Schon in diesem Transfersommer wird man gespannt sein dürfen, wie der HSV mit erneut weniger Mitteln als im Vorjahr es schaffen will, einen wettbewerbsfähigen Kader auf die Beine zu bringen. Und die finanziellen Folgen der Corona-Pandemie habe ich in diesem Zusammenhang noch nicht mal im Blick.

Ansprüche runterschrauben - und einfach mal auf Sicht fahren

Vielleicht liegt die Krux in dem Begriff "wettbewerbsfähig". Besser gesagt: in der Definition, die der Klub diesem Konzept gibt. Vielleicht wäre es in diesem Sommer tatsächlich der Moment zu sagen: wir reden nicht mehr vom Aufstieg, sondern davon, in der nächsten Saison eine hungrige, willige Mannschaft zusammenzustellen, die vor allem erstmal wieder über einen längeren Zeitraum hinweg Fußball spielt und sich die Liebe der Fans zurückholt.

Denn mit Fußball hat das, was das der HSV in den letzten vier, fünf Spielen dargeboten hat, eher weniger zu tun. Da es mit dem Rucksack des unbedingt Aufsteigen-Müssens offenbar nicht klappt (das zweite Jahr in Folge!), sollte man den Rucksack vielleicht ablegen. Die Fans könnte man sicherlich ins Boot holen, wenn man es ihnen entsprechend kommuniziert.

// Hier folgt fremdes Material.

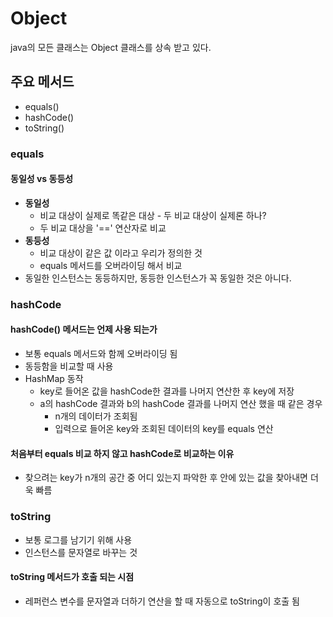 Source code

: # Object

java의 모든 클래스는 Object 클래스를 상속 받고 있다.

## 주요 메서드

- equals()
- hashCode()
- toString()

### equals

#### 동일성 vs 동등성

- __동일성__
  - 비교 대상이 실제로 똑같은 대상 - 두 비교 대상이 실제론 하나?
  - 두 비교 대상을 '==' 연산자로 비교
- __동등성__
  - 비교 대상이 같은 값 이라고 우리가 정의한 것
  - equals 메서드를 오버라이딩 해서 비교
- 동일한 인스턴스는 동등하지만, 동등한 인스턴스가 꼭 동일한 것은 아니다.

### hashCode

#### hashCode() 메서드는 언제 사용 되는가

- 보통 equals 메서드와 함께 오버라이딩 됨
- 동등함을 비교할 때 사용
- HashMap 동작
  - key로 들어온 값을 hashCode한 결과를 나머지 연산한 후 key에 저장
  - a의 hashCode 결과와 b의 hashCode 결과를 나머지 연산 했을 때 같은 경우
    - n개의 데이터가 조회됨
    - 입력으로 들어온 key와 조회된 데이터의 key를 equals 연산

#### 처음부터 equals 비교 하지 않고 hashCode로 비교하는 이유

- 찾으려는 key가 n개의 공간 중 어디 있는지 파악한 후 안에 있는 값을 찾아내면 더욱 빠름

### toString

- 보통 로그를 남기기 위해 사용
- 인스턴스를 문자열로 바꾸는 것

#### toString 메서드가 호출 되는 시점

- 레퍼런스 변수를 문자열과 더하기 연산을 할 때 자동으로 toString이 호출 됨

Wahrscheinlich wären sie auch eher bereit, diesen langfristigen Weg zu gehen (dann dauert es halt noch bis 2022 oder 23, ehe man wieder aufsteigt), als sich - wie jetzt - jedes Jahr ein Floh ins Ohr setzen zu lassen, um dann spätestens im Mai doch wieder enttäuscht zu werden.

Also, macht euch einfach mal ehrlich, ihr da im Volkspark. Benennt die Dinge beim Namen und sprecht auch ruhig mal die unbequemen Wahrheiten aus. Eine Saison ohne große Vorankündigungen, was alles erreicht werden soll, würde nicht nur der Mannschaft, wie immer sie auch zusammengestellt sein mag, sondern auch dem Klub und seinem ganzen immer etwas fiebrigen Umfeld gut tun.

Stellt meinetwegen einen Dreijahresplan auf und sagt: bis 2023 wollen wir wieder ins Oberhaus - und zwar in einem Zustand, der uns auch dort Perspektiven auf einen Verbleib bietet. Denn zur Fahrstuhlmannschaft will man ja auch nicht verkommen.

Steffen Baumgart könnte eine Alternative sein

Ein Name schwebt mir dabei auch schon vor: Steffen Baumgart. Der ist bekennender HSV-Fan und hat beim SC Paderborn genau das getan. Im Schatten der großen Schlagzeilen hat Baumgart Stück für Stück an seinem Projekt gebastelt, bis der zweite Aufstieg in der Vereinsgeschichte perfekt war.

Und auch wenn der SCP in der kommenden Saison wieder eine Etage tiefer aufschlägt, hat diese Mannschaft einen eigenen Stil, eine Spiel-Philosophie entwickelt. Kann jemand beim HSV momentan einen Stil oder gar Philosophie erkennen? Um diesen Zustand endlich auch wieder beim HSV zu erreichen, wäre es mir von daher weitaus lieber, ab jetzt noch ein paar Jahre zu warten, als jedes Jahr durch falsche Hoffnungen verarscht zu werden.